Network load balancers don’t have associated security groups per se. For both instance and IP based target groups, you add a rule that allows traffic from the load balancer to the target IP.
resource "aws_security_group" "this" {
description = "Allow connection between NLB and target"
vpc_id = var.vpc_id
}
resource "aws_security_group_rule" "ingress" {
for_each = var.ports
security_group_id = aws_security_group.this.id
from_port = each.value
to_port = each.value
protocol = "tcp"
type = "ingress"
cidr_blocks = ["0.0.0.0/0"]
}
Getting to our load balancer
That’s about it. With all these resources, we’ve got ourselves a working load balancer!
All load balancers are reachable through their automatically assigned DNS entry. We can programmatically find it thanks to the AWS CLI.
export LB_NAME="basic-load-balancer"
dns=$(aws elb describe-load-balancers --load-balancer-name $LB_NAME | jq -r '.LoadBalancerDescriptions[0].DNSName')
nslookup $dns
Provided there is a registered target, we can query it using the content of dns
and see that our setup, in fact, works.
Internal Load Balancers
A load balancer doesn’t always have to be publicly available. Let’s say you use VPC endpoints to keep your traffic inside AWS’s network. We don’t want to expose our load balancer to the public if it’s going to sit behind a VPC endpoint service. Instead, you set the internal
parameter to true
. The LB can live in a private subnet.
Operations
Operations is a bit of a strong word. There is not a lot to operate here. Not for us, at least. Still, let’s finish with some thoughts about that.
Out of the box, a lot of CloudWatch metrics are exported for your convenience. The AWS Console has some nice charts to look at. You could use another monitoring tool if you wish.
What about costs? As you can see on the pricing page, an NLB has a fixed price, plus a fairly arcane operating cost based on Load Balancer Capacity Units (LCU). Honestly, the easiest way to monitor expenditures is by looking at previous months in the Cost Explorer.

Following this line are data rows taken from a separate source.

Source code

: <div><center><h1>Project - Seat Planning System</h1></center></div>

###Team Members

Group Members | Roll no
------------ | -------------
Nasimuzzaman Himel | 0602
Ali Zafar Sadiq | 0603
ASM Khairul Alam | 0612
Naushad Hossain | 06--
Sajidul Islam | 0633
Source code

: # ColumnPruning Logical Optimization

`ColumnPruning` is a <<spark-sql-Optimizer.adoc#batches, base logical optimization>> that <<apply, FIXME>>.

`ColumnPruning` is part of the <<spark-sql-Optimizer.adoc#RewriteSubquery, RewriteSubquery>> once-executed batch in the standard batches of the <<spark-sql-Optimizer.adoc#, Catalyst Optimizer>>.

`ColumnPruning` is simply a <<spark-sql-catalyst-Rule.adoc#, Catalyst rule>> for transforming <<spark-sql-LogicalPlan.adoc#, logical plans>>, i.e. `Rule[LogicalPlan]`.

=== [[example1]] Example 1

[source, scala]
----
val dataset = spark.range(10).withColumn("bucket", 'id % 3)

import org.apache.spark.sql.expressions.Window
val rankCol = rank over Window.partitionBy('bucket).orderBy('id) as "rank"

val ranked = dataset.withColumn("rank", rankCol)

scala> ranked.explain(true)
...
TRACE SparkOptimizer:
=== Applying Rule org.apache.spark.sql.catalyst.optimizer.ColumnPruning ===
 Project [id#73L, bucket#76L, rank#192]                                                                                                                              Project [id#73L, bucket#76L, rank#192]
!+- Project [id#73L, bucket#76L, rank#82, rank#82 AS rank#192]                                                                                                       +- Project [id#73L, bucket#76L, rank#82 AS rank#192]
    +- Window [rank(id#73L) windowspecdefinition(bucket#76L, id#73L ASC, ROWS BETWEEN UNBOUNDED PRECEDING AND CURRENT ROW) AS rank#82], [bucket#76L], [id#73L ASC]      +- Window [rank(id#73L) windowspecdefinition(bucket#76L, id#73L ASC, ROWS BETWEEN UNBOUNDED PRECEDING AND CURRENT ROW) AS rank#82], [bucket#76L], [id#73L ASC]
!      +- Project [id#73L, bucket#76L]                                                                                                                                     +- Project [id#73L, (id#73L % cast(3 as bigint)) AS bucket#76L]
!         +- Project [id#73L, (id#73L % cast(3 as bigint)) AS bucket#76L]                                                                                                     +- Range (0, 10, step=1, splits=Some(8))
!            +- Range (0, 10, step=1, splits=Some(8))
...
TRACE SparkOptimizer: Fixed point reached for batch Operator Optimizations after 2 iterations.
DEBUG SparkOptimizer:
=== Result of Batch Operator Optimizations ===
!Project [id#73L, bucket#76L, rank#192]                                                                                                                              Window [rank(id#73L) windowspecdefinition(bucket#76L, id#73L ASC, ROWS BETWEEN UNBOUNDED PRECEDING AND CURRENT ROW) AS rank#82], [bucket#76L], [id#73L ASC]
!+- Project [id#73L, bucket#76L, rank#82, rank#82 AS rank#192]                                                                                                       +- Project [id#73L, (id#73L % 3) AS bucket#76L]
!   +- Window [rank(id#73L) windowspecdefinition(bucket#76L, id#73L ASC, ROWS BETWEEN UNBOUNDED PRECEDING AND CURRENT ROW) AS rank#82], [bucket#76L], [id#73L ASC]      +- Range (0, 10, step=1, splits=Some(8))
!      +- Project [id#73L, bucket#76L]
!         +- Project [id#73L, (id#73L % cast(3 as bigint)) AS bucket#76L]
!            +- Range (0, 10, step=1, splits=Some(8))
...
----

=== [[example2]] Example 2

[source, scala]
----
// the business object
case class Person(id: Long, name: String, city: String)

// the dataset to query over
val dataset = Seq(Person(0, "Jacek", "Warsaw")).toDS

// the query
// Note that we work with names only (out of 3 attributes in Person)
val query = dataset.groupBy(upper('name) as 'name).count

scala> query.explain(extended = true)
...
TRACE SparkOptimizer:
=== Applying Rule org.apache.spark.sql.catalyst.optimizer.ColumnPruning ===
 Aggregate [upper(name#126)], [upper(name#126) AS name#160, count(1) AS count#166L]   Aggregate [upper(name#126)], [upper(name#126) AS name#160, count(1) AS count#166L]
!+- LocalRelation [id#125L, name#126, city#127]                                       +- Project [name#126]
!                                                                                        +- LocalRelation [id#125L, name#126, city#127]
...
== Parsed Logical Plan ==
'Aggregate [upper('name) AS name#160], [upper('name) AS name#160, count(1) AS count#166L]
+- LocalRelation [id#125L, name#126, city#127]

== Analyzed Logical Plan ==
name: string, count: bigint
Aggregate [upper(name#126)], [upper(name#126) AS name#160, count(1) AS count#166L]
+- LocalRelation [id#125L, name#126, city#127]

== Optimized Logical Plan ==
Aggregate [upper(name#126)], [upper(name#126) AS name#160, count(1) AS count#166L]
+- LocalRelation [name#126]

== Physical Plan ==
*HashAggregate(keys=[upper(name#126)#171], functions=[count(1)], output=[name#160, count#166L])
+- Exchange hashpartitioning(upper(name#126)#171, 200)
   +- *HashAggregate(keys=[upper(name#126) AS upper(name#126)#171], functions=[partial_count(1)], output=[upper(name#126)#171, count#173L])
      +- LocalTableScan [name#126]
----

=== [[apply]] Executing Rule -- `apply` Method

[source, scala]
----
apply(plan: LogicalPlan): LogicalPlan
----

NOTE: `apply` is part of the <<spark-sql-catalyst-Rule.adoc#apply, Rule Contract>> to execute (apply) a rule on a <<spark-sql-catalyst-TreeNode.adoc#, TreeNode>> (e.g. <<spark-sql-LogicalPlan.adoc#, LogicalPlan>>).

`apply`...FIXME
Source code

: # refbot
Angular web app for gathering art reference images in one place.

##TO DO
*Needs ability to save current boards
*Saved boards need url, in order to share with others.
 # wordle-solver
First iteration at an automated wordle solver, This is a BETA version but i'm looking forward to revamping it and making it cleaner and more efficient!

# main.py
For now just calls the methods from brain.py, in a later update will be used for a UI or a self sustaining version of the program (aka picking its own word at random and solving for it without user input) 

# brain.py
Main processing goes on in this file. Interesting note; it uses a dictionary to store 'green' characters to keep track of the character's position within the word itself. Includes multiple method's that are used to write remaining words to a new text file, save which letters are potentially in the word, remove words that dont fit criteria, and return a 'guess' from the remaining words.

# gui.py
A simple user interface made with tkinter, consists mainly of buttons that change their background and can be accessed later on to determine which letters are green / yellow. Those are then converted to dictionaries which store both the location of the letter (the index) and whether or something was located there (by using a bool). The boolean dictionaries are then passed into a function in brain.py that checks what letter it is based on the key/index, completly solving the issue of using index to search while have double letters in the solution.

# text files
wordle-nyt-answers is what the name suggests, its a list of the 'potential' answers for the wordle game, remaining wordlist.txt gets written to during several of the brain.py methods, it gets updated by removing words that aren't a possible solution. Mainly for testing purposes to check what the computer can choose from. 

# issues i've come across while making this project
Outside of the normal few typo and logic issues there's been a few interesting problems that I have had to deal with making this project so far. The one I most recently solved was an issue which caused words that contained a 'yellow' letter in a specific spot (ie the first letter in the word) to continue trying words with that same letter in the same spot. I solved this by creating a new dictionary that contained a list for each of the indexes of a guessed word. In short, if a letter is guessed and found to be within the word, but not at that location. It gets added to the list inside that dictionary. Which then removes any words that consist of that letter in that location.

Lastly, performance. An NLB scales like there is no tomorrow. Each unique target IP can support 55000 simultaneous connections, and the whole thing should be merrily passing along requests long after your applications have collapsed into a smoking pile of ashes. The word managed is genuinely appropriate because you’ll rarely have to do anything past the provisioning.
Conclusion
Load balancers are an integral part of every cloud setup. It’s a vast topic as well, and thus I could only scratch the surface. However, this is enough to get started with a rock-solid foundation.